Exercise brief. Please set down exactly the lines of the listing below from the line containing "1. Запустить проект" through the line containing "2. После регистрации, чтобы", both lines included, leaving out all other lines.

Records provided.
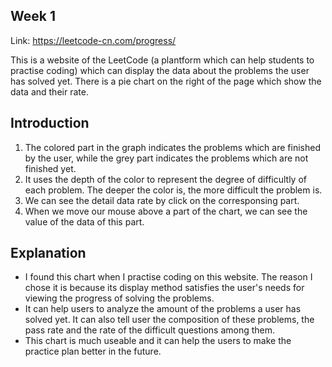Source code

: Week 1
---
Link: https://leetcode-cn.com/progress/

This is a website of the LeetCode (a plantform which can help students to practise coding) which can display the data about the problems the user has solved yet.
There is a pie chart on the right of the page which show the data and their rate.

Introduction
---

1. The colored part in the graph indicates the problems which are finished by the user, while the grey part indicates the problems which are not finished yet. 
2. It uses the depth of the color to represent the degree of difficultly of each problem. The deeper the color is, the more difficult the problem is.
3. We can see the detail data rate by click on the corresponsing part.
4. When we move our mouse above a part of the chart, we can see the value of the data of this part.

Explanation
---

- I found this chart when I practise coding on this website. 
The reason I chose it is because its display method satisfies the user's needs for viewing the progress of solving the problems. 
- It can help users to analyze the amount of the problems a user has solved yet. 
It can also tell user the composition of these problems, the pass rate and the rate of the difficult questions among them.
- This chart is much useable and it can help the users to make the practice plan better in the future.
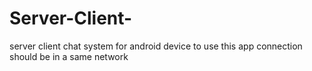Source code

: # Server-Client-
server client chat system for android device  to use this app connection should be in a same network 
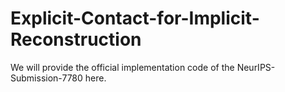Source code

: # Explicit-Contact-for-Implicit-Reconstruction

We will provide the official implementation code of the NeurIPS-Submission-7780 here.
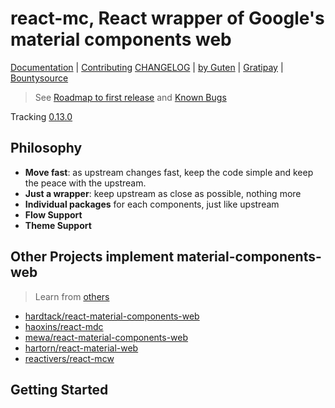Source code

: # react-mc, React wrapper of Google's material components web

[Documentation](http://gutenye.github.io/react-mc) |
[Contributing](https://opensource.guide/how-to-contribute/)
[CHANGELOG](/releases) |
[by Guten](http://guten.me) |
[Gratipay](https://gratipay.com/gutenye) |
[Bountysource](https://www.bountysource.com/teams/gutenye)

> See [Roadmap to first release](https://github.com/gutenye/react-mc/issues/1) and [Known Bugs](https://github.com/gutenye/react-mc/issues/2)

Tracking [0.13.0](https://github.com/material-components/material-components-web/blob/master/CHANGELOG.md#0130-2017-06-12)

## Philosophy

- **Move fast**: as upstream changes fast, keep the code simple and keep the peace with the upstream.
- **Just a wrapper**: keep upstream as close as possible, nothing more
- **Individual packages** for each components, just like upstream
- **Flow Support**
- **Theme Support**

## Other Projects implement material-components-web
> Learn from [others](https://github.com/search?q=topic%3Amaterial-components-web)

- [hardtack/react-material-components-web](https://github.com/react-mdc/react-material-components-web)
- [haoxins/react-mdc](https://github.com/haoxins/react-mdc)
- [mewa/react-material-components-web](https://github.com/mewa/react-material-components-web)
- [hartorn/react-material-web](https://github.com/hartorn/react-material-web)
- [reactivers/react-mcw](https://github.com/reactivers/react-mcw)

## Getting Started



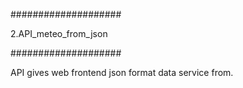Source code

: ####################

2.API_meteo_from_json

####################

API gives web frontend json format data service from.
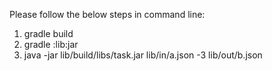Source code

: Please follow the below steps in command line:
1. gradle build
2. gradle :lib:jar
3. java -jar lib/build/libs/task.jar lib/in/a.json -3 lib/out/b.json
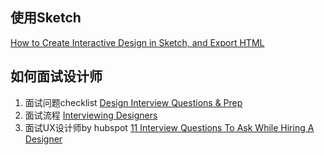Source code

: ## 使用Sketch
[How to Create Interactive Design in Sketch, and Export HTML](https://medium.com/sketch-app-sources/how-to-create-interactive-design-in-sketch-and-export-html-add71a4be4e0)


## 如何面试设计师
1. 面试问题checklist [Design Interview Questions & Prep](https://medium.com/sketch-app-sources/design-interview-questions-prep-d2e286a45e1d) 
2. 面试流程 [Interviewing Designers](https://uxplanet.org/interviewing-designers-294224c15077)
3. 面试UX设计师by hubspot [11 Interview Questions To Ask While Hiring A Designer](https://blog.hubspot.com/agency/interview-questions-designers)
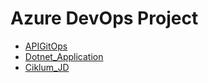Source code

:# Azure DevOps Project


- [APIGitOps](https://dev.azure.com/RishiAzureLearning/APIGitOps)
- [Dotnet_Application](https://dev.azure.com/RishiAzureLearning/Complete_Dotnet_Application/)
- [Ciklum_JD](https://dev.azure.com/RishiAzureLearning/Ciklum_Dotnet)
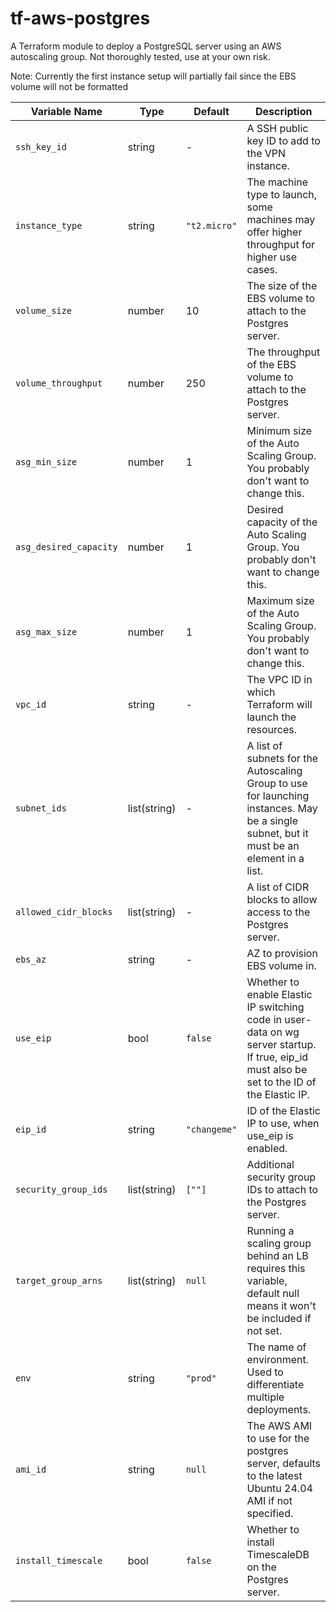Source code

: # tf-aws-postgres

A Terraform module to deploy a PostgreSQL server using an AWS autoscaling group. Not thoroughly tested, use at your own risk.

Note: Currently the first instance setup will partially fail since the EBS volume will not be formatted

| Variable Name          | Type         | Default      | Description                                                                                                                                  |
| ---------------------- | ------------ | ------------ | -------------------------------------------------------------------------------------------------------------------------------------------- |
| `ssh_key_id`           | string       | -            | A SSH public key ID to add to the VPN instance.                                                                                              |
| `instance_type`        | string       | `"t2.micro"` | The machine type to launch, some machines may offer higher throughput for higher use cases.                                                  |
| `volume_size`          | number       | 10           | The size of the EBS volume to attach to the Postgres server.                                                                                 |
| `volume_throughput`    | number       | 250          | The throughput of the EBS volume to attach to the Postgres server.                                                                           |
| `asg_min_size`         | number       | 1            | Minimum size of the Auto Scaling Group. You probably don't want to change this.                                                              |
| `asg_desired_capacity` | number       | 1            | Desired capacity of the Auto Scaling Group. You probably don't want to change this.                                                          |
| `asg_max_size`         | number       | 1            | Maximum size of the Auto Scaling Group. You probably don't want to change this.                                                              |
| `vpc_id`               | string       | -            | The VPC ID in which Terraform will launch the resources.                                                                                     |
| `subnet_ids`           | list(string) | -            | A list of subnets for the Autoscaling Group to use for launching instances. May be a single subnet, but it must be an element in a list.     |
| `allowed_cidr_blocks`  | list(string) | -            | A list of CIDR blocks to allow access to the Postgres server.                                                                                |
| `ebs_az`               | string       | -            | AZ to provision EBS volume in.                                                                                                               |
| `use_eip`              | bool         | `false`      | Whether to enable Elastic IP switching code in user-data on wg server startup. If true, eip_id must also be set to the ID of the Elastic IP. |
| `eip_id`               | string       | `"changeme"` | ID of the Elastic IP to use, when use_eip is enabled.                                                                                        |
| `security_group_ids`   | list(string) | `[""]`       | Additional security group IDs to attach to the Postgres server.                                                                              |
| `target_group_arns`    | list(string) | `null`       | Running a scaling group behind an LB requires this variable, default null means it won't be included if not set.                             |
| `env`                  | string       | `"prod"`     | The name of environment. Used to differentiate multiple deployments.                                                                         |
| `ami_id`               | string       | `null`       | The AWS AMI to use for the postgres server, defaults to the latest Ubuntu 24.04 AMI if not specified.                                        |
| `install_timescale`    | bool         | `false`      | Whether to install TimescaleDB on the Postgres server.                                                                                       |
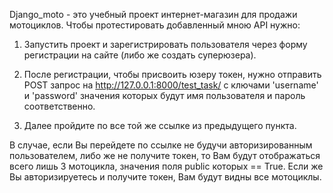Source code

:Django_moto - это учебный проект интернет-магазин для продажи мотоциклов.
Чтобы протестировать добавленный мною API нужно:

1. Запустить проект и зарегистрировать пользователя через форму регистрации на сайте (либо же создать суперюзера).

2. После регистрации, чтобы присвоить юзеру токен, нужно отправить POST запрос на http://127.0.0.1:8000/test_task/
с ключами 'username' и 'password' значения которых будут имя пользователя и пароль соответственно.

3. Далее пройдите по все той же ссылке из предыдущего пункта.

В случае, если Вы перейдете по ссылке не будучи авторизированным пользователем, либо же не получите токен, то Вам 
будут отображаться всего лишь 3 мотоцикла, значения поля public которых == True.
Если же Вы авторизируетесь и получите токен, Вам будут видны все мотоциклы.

--

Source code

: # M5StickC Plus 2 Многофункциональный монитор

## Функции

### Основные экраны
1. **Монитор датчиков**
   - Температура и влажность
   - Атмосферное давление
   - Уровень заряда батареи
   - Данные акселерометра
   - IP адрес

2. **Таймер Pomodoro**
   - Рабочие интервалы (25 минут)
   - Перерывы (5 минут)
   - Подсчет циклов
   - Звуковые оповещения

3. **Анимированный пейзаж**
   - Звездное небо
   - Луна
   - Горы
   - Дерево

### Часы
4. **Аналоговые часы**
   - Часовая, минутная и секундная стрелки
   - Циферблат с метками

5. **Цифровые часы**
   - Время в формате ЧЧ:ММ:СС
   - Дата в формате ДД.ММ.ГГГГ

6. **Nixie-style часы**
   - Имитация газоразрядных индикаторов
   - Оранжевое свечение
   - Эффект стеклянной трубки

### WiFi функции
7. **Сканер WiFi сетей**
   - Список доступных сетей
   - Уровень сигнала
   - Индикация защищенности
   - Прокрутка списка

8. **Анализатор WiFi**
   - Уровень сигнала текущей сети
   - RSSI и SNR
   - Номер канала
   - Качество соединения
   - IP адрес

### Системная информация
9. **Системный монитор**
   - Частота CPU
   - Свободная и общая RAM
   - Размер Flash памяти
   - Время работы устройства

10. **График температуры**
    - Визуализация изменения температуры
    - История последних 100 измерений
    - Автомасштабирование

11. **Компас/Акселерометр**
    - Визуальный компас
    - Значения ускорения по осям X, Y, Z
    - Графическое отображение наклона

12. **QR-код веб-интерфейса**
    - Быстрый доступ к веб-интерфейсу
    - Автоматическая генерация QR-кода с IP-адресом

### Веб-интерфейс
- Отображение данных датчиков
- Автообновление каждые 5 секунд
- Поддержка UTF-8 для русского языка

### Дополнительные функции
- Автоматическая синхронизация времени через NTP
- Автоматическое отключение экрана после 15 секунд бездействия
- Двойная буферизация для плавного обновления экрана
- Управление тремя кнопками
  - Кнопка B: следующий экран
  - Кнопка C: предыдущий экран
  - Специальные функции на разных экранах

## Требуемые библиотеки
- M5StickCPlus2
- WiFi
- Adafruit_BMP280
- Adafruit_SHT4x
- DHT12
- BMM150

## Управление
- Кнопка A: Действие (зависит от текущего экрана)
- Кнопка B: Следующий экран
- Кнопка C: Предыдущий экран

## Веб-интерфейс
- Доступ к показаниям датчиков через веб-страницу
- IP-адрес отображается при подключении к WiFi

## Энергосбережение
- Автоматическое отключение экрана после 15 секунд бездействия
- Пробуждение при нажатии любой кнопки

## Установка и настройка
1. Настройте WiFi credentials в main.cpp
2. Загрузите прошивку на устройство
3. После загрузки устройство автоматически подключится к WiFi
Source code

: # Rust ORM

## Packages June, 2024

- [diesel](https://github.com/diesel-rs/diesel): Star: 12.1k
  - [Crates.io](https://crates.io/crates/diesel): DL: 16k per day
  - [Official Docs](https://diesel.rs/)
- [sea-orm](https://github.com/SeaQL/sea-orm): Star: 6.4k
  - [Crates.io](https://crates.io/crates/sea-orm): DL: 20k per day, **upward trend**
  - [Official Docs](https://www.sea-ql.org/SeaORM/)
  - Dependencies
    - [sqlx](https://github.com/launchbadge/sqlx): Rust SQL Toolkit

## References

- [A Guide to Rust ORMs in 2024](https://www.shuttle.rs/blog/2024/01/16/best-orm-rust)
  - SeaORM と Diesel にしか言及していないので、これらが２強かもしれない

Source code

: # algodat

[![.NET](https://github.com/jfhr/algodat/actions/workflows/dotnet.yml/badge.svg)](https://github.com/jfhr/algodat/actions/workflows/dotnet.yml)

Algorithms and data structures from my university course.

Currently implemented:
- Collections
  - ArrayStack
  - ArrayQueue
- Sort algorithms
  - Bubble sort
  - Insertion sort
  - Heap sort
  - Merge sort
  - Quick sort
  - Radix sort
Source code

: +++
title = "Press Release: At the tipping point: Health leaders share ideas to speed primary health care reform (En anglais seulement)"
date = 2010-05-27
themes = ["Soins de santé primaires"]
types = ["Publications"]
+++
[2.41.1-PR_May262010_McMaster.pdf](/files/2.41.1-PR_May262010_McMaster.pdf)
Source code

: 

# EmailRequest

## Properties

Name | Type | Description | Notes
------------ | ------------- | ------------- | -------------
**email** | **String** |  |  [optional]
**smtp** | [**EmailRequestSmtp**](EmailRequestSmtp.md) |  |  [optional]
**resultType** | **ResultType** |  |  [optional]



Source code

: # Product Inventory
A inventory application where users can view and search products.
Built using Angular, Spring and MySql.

Response to this exercise.
1. Запустить проект и зарегистрировать пользователя через форму регистрации на сайте (либо же создать суперюзера).

2. После регистрации, чтобы присвоить юзеру токен, нужно отправить POST запрос на http://127.0.0.1:8000/test_task/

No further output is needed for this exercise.